/---
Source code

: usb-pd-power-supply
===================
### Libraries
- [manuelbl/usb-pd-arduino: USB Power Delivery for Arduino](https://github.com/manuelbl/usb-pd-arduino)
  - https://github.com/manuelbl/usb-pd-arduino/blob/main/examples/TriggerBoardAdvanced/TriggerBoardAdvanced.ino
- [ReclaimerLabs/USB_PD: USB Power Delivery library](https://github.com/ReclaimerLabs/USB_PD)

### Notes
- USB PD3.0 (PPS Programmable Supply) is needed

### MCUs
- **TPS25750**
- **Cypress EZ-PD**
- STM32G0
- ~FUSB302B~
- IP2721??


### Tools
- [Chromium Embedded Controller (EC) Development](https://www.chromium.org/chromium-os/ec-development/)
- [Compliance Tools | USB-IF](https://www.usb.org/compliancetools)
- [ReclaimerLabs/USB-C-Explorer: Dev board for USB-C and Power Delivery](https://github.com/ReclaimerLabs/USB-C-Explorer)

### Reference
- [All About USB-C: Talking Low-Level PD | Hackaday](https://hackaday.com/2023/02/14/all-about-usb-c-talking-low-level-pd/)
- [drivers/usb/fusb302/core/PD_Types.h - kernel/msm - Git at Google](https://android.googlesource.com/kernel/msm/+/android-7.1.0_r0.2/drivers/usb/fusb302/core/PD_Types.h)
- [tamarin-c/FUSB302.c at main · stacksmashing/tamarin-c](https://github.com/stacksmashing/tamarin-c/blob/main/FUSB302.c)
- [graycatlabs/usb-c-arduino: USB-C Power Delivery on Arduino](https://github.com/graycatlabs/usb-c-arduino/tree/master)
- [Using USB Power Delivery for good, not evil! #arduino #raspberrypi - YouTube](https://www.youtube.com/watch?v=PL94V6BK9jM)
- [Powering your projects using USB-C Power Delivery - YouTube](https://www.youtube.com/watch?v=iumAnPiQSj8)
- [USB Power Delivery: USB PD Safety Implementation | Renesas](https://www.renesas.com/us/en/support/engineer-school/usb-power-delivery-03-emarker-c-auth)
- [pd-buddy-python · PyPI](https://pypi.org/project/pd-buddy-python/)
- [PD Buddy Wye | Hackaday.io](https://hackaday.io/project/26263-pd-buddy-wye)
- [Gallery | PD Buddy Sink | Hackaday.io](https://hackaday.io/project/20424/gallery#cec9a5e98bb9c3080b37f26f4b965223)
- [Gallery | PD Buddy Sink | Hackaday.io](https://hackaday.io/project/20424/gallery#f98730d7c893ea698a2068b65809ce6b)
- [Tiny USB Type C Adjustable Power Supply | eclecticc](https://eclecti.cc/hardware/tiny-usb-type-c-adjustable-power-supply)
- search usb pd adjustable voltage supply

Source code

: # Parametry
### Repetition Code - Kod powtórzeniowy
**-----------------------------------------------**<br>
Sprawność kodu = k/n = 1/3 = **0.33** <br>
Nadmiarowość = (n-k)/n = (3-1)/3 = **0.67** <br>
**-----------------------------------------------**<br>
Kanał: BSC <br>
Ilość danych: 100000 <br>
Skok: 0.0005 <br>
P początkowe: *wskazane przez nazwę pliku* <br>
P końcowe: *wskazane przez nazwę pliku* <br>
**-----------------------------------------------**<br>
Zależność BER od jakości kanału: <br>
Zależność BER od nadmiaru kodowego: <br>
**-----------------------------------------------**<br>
\---
/---
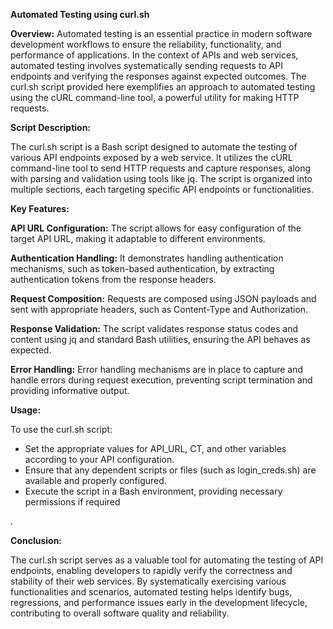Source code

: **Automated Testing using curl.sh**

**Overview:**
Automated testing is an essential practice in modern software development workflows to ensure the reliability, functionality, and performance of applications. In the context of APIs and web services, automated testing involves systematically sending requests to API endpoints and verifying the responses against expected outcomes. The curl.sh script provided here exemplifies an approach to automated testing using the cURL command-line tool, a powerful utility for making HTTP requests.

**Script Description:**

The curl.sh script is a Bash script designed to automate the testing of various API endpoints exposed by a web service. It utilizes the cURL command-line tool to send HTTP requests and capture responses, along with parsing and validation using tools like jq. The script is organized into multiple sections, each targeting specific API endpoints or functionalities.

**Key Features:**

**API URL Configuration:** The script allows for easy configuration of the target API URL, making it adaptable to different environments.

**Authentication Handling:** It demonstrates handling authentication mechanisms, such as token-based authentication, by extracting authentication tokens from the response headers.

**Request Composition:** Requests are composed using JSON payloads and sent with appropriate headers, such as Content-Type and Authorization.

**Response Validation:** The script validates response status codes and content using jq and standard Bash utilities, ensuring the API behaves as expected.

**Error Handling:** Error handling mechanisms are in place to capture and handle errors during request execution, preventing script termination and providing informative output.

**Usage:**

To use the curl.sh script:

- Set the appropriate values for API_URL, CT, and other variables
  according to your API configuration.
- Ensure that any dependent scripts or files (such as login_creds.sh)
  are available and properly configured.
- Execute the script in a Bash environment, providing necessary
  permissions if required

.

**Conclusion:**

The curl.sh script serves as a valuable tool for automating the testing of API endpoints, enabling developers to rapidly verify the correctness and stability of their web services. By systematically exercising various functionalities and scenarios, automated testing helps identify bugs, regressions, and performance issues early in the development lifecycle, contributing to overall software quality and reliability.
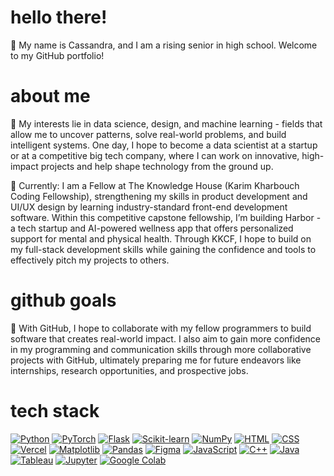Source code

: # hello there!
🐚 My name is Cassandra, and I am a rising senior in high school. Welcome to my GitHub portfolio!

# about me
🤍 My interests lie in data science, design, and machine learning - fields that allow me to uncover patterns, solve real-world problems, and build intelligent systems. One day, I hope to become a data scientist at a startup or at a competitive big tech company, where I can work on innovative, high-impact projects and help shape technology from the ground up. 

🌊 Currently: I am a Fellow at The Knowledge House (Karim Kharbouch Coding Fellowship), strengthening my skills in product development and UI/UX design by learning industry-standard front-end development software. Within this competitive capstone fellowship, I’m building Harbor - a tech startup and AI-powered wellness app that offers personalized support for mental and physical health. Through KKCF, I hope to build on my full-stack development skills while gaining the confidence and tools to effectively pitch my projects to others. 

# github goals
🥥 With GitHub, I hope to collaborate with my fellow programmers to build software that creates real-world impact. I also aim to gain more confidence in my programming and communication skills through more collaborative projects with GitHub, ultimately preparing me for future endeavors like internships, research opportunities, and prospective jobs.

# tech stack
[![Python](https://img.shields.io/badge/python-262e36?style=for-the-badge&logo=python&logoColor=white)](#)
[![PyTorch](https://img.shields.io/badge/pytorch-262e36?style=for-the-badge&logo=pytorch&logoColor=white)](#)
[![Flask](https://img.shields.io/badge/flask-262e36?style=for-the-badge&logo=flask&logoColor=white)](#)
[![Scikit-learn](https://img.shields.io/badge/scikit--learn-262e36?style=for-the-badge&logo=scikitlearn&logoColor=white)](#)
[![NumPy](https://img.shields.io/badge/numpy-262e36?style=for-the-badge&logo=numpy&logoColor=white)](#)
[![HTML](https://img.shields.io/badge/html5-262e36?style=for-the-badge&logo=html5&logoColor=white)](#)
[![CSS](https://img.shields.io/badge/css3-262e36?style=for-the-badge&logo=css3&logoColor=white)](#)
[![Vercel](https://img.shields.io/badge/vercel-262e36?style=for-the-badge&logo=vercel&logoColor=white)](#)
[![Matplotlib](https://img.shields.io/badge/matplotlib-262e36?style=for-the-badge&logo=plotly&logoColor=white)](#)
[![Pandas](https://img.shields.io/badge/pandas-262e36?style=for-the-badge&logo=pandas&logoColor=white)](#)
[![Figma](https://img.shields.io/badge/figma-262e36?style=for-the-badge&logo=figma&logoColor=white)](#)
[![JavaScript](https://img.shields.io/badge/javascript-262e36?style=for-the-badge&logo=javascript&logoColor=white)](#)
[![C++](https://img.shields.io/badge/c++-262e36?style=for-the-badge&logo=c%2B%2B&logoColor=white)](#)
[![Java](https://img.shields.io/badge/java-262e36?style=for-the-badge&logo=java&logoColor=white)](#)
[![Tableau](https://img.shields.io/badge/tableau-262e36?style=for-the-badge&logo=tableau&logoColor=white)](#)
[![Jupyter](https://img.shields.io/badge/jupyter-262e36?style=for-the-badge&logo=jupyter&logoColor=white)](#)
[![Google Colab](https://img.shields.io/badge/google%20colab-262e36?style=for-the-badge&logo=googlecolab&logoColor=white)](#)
\---
/---
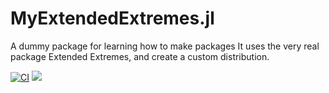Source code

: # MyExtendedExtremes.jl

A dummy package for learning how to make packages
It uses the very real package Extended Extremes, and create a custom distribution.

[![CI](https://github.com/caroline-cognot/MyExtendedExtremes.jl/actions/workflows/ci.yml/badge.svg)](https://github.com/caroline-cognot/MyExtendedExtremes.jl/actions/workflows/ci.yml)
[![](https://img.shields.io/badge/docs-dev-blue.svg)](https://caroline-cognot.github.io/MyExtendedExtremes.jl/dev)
\---
Your goal: Each line that contains the string "YouTube" should be copied from the data above.

Answer to the exercise:
- [Using USB Power Delivery for good, not evil! #arduino #raspberrypi - YouTube](https://www.youtube.com/watch?v=PL94V6BK9jM)
- [Powering your projects using USB-C Power Delivery - YouTube](https://www.youtube.com/watch?v=iumAnPiQSj8)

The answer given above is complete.